Developing Audit Logs with Duende IdentityServer Events

Maarten Balliauw |

In regulated industries like finance and healthcare, "knowing what happened" is often just as critical as preventing bad things from happening. Frameworks like SOC 2 and HIPAA don't just ask you to secure your systems; they ask you to prove it. That means structured, queryable, tamper-evident records of security events: who logged in, when a token was issued, which client authenticated, and what failed.

Standard application logs aren't built for this. They're noisy, unstructured, and designed for developers to debug issues. But not for reviewing access patterns across six months of production traffic.
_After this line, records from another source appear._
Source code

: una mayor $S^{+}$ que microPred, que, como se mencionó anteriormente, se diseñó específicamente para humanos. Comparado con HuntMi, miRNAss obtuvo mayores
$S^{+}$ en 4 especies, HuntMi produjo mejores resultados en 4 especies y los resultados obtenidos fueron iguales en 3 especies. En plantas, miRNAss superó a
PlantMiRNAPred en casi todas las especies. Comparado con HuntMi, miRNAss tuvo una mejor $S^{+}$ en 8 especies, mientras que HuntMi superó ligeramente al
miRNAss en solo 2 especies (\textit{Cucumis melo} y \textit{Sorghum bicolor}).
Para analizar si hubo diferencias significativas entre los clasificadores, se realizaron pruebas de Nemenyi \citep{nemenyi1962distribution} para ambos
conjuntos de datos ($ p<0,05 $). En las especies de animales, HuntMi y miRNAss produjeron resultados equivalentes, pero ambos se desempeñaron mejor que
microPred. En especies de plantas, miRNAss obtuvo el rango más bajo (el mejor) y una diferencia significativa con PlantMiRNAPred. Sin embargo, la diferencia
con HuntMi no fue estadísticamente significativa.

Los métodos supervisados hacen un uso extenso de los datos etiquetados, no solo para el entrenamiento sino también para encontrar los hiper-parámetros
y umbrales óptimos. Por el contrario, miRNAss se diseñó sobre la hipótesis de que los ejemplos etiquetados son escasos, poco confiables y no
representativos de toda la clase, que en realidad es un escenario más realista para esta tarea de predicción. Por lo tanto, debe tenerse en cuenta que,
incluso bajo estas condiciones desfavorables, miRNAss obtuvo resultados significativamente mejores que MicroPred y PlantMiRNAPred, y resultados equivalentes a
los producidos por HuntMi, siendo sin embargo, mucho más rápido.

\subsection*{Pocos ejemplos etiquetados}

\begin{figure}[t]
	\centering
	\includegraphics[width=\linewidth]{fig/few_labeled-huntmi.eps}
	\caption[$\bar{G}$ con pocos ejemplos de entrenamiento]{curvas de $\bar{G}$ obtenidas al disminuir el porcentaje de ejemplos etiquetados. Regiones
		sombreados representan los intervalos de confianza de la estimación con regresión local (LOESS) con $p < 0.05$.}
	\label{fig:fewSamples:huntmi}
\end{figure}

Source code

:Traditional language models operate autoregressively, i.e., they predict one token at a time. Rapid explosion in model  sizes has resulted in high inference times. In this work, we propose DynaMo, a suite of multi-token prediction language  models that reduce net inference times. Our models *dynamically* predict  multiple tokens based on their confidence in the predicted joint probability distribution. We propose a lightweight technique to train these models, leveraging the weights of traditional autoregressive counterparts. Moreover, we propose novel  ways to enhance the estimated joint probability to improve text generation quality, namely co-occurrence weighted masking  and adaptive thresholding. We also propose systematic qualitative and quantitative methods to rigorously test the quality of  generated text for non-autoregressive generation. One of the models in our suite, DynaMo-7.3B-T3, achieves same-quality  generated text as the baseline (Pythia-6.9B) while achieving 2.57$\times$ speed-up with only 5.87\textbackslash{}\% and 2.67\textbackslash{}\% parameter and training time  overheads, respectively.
Duende IdentityServer ships with a structured eventing system that addresses this gap directly. Architecturally, this means a clean separation between high-volume operational logs and the dedicated, low-volume security events that form the official record.

In this post, we'll walk through how you, as a developer, can use Duende IdentityServer's events to build an audit trail that satisfies compliance requirements in Highly Regulated Industries (HRI).

Why Standard Logging Falls Short

ASP.NET Core's built-in logging system is excellent for development and operational troubleshooting. IdentityServer writes detailed logs under the Duende.IdentityServer category at various levels (Trace, Debug, Information, Warning, Error, and Critical). During development, these logs are invaluable for understanding the internal flow and decision-making of your IdentityServer implementation.

In production, however, we recommend setting the default to the Warning level, because lower levels produce too much data. That's sensible operational advice, but it creates a compliance problem: most security-relevant information, such as successful logins and token issuance, lives at the Information level and below. Turn it on, and you're drowning in noise. Turn it off, and you have nothing to work with for auditing purposes.

Beyond the compliance gap, this unnecessary log volume creates significant operational overhead and unnecessarily drives up costs for log aggregation and retention.

This is where Duende IdentityServer's eventing system comes in. It sits at a higher abstraction level than standard logging. Events are structured data with event IDs, success/failure information, categories, and contextual details. They are purpose-built for auditing, and can be forwarded to structured logging stores like ELK, Seq, or Splunk, where you can query these details.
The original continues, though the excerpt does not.